I took off half the SKF yesterday and moved stops. Because (repeat after me) We Never, Ever Let a 25% Weekend Move Get Away. Plus, the double-short products are just a pure shit ripoff. They're intraday-only.
All three indices look to me to be at the bottom trendline of a wedge. A break of that downtrend line could mean a lot of downside for the markets. A bounce could be a big move up.
I went back to the bible, Edwards & Magee's "Technical Analysis of Stock Trends," and looked up the pattern of a wedge.
Tell me how well their comments have held up:
Rising wedges are common in bear market rallies. Magee says that it is so typical that frequent appearances of wedges after an extensive decline bring about questions as to whether a new bull trend is in place. Does that sound familiar?
Another item of note is that it normally takes more than three weeks to complete. We've got that.
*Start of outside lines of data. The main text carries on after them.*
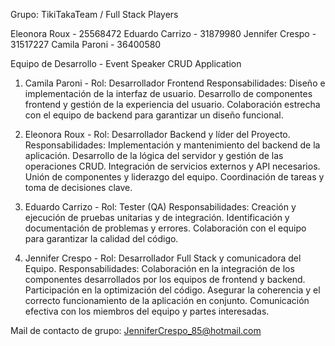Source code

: Grupo: TikiTakaTeam / Full Stack Players

Eleonora Roux - 25568472
Eduardo Carrizo - 31879980
Jennifer Crespo - 31517227
Camila Paroni - 36400580

Equipo de Desarrollo - Event Speaker CRUD Application

1. Camila Paroni -
  Rol: Desarrollador Frontend
Responsabilidades:
  Diseño e implementación de la interfaz de usuario.
  Desarrollo de componentes frontend y gestión de la experiencia del usuario.
  Colaboración estrecha con el equipo de backend para garantizar un diseño funcional.

2. Eleonora Roux -
  Rol: Desarrollador Backend y líder del Proyecto.
Responsabilidades:
  Implementación y mantenimiento del backend de la aplicación.
  Desarrollo de la lógica del servidor y gestión de las operaciones CRUD.
  Integración de servicios externos y API necesarios.
  Unión de componentes y liderazgo del equipo.
  Coordinación de tareas y toma de decisiones clave.

4. Eduardo Carrizo -
  Rol: Tester (QA)
Responsabilidades:
  Creación y ejecución de pruebas unitarias y de integración.
  Identificación y documentación de problemas y errores.
  Colaboración con el equipo para garantizar la calidad del código.

5. Jennifer Crespo -
  Rol: Desarrollador Full Stack y comunicadora del Equipo.
Responsabilidades:
  Colaboración en la integración de los componentes desarrollados por los equipos de frontend y backend.
  Participación en la optimización del código.
  Asegurar la coherencia y el correcto funcionamiento de la aplicación en conjunto.
  Comunicación efectiva con los miembros del equipo y partes interesadas.

Mail de contacto de grupo:  JenniferCrespo_85@hotmail.com
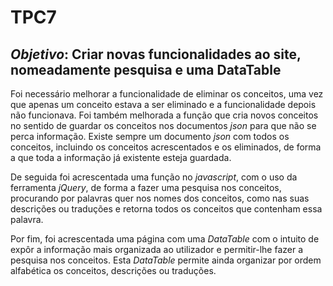 # TPC7
## *Objetivo*: Criar novas funcionalidades ao site, nomeadamente pesquisa e uma DataTable

Foi necessário melhorar a funcionalidade de eliminar os conceitos, uma vez que apenas um conceito estava a ser eliminado e a funcionalidade depois não funcionava. Foi também melhorada a função que cria novos conceitos no sentido de guardar os conceitos nos documentos *json* para que não se perca informação. Existe sempre um documento *json* com todos os conceitos, incluindo os conceitos acrescentados e os eliminados, de forma a que toda a informação já existente esteja guardada. 

De seguida foi acrescentada uma função no *javascript*, com o uso da ferramenta *jQuery*, de forma a fazer uma pesquisa nos conceitos, procurando por palavras quer nos nomes dos conceitos, como nas suas descrições ou traduções e retorna todos os conceitos que contenham essa palavra.

Por fim, foi acrescentada uma página com uma *DataTable* com o intuito de expôr a informação mais organizada ao utilizador e permitir-lhe fazer a pesquisa nos conceitos. Esta *DataTable* permite ainda organizar por ordem alfabética os conceitos, descrições ou traduções.

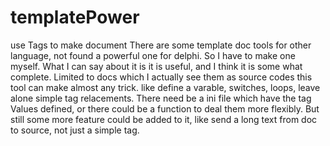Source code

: # templatePower
use Tags to make document
There are some template doc tools for other language, not found a powerful one for delphi. So I have to make one myself.
What I can say about it is it is useful, and I think it is some what complete. Limited to docs which I actually see them as source codes this tool can make almost any trick. like define a varable, switches, loops, leave alone simple tag relacements.
There need be a ini file which have the tag Values defined, or there could be a function to deal them more flexibly.
But still some more feature could be added to it, like send a long text from doc to source, not just a simple tag.
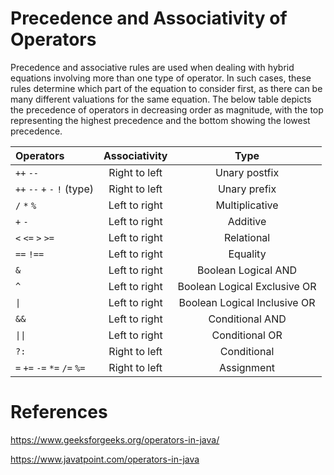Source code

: # Precedence and Associativity of Operators


Precedence and associative rules are used when dealing with hybrid equations involving more than one type of operator. In such cases, these rules determine which part of the equation to consider first, as there can be many different valuations for the same equation. The below table depicts the precedence of operators in decreasing order as magnitude, with the top representing the highest precedence and the bottom showing the lowest precedence.





| Operators | Associativity | Type |
|:--- | :---: | :---: |
| `++` `--` | Right to left | Unary postfix |
| `++` `--` `+` `-` `!` (type) |  Right to left | Unary prefix |
| `/` `*` `%` | Left to right | Multiplicative |
| `+` `-` | Left to right | Additive |
| `<` `<=` `>` `>=` | Left to right | Relational |
| `==` `!==` | Left to right | Equality |
| `&` | Left to right | Boolean Logical AND |
| `^` | Left to right | Boolean Logical Exclusive OR |
| `\|` | Left to right | Boolean Logical Inclusive OR |
| `&&` | Left to right | Conditional AND |
| `\|\|` | Left to right | Conditional OR |
| `?:` | Right to left | Conditional |
| `=` `+=` `-=` `*=` `/=` `%=` | Right to left | Assignment |





# References

https://www.geeksforgeeks.org/operators-in-java/

https://www.javatpoint.com/operators-in-java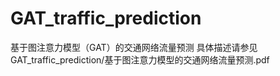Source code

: # GAT_traffic_prediction
基于图注意力模型（GAT）的交通网络流量预测
具体描述请参见GAT_traffic_prediction/基于图注意力模型的交通网络流量预测.pdf
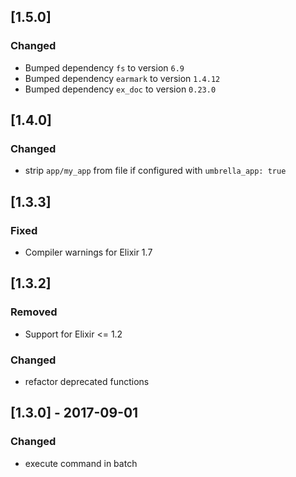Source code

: ## [1.5.0]
### Changed
- Bumped dependency `fs` to version `6.9`
- Bumped dependency `earmark` to version `1.4.12`
- Bumped dependency `ex_doc` to version `0.23.0`

## [1.4.0]
### Changed
- strip `app/my_app` from file if configured with `umbrella_app: true`

## [1.3.3]
### Fixed
- Compiler warnings for Elixir 1.7

## [1.3.2]
### Removed
- Support for Elixir <= 1.2
### Changed
- refactor deprecated functions

## [1.3.0] - 2017-09-01
### Changed
- execute command in batch
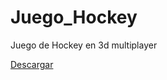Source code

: # Juego_Hockey
 Juego de Hockey en 3d multiplayer

[Descargar](https://drive.google.com/open?id=1ZFn-p7224ouFmOeS0aluF266Rl-OdTU5)
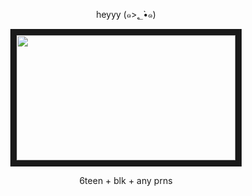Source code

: 

<p align="center">
heyyy (๑>؂•̀๑)
</p>

<p align="center">
<img src="https://i.pinimg.com/736x/ee/bb/73/eebb735a68400455121b4b8a032c02dd.jpg" width="350" height="200" border="10"/>
</p>

<p align="center">
6teen + blk + any prns
</p>



<!--
**mmwahhh/mmwahhh** is a ✨ _special_ ✨ repository because its `README.md` (this file) appears on your GitHub profile.

Here are some ideas to get you started:


‎ 
‎ 
‎ 
‎ 
‎ 
‎ 
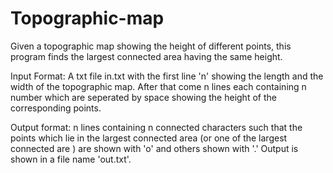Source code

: # Topographic-map
Given a topographic map showing the height of different points, this program finds the largest connected area having the same height. 

Input Format:
A txt file in.txt with the first line 'n' showing the length and the width of the topographic map. After that come n lines each containing n number which are seperated by space showing the height of the corresponding points. 

Output format:
n lines containing n connected characters such that the points which lie in the largest connected area (or one of the largest connected are ) are shown with 'o' and others  shown with '.' Output is shown in a file name 'out.txt'. 


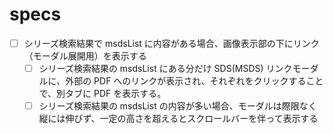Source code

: # specs

- [ ] シリーズ検索結果で msdsList に内容がある場合、画像表示部の下にリンク（モーダル展開用）を表示する
  - [ ] シリーズ検索結果の msdsList にある分だけ SDS(MSDS) リンクモーダルに、外部の PDF へのリンクが表示され、それぞれをクリックすることで、別タブに PDF を表示する。
  - [ ] シリーズ検索結果の msdsList の内容が多い場合、モーダルは際限なく縦には伸びず、一定の高さを超えるとスクロールバーを伴って表示する
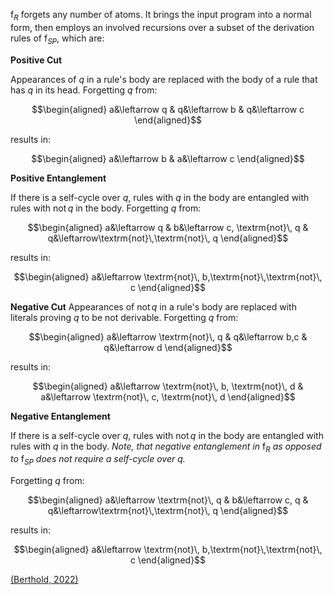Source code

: $\mathsf{f}_{R}$ forgets any number of atoms.
It brings the input program into a normal form, then employs an involved recursions over a subset of the derivation rules of $\mathsf{f}_{SP}$, which are:

**Positive Cut**

Appearances of $q$ in a rule's body are replaced with the body of a rule that has $q$ in its head.
Forgetting $q$ from:

$$\begin{aligned}
a&\leftarrow q &
q&\leftarrow b &
q&\leftarrow c
\end{aligned}$$

results in:

$$\begin{aligned}
a&\leftarrow b &
a&\leftarrow c
\end{aligned}$$

**Positive Entanglement**

If there is a self-cycle over $q$, rules with $q$ in the body are entangled with rules with $\textrm{not}\, q$ in the body.
Forgetting $q$ from:

$$\begin{aligned}
a&\leftarrow q &
b&\leftarrow c, \textrm{not}\, q &
q&\leftarrow\textrm{not}\,\textrm{not}\, q
\end{aligned}$$

results in:

$$\begin{aligned}
a&\leftarrow \textrm{not}\, b,\textrm{not}\,\textrm{not}\, c
\end{aligned}$$

**Negative Cut**
Appearances of $\textrm{not}\, q$ in a rule's body are replaced with literals proving $q$ to be not derivable.
Forgetting $q$ from:

$$\begin{aligned}
a&\leftarrow \textrm{not}\, q &
q&\leftarrow b,c &
q&\leftarrow d
\end{aligned}$$

results in:

$$\begin{aligned}
a&\leftarrow \textrm{not}\, b, \textrm{not}\, d &
a&\leftarrow \textrm{not}\, c, \textrm{not}\, d
\end{aligned}$$

**Negative Entanglement**

If there is a self-cycle over $q$,
rules with $\textrm{not}\, q$ in the body are entangled with rules with $q$ in the body.
$\textit{Note, that negative entanglement in } \mathsf{f}_{R} \textit{ as opposed to } \mathsf{f}_{SP} \textit{ does not require a self-cycle over q.}$

Forgetting $q$ from:

$$\begin{aligned}
a&\leftarrow \textrm{not}\, q &
b&\leftarrow c, q &
q&\leftarrow\textrm{not}\,\textrm{not}\, q
\end{aligned}$$

results in:

$$\begin{aligned}
a&\leftarrow \textrm{not}\, b,\textrm{not}\,\textrm{not}\, c
\end{aligned}$$

[(Berthold, 2022)](a "Berthold, M. 2022. On syntactic forgetting with strong persistence. In Kern-Isberner, G.; Lakemeyer, G.; and Meyer, T., eds., Proceedings of the 19th International Conference on Principles of Knowledge Representation and Reasoning, KR 2022, Haifa, Israel. July 31 - August 5, 2022.")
And once prices break out of the wedge to the downside they usually waste little time before declining in earnest.
We're still somewhat overbought, not as bad as it was a week ago.
I would lean to the short side here, with the caveat that it's hard to make money during earnings season either way.
Geithner speaks, or rather obfuscates, late morning. Last time, it was worth a 100 point Dow bounce. The plan is to stay neutral until he speaks. If you want to be long, some oil might be good on a reversal.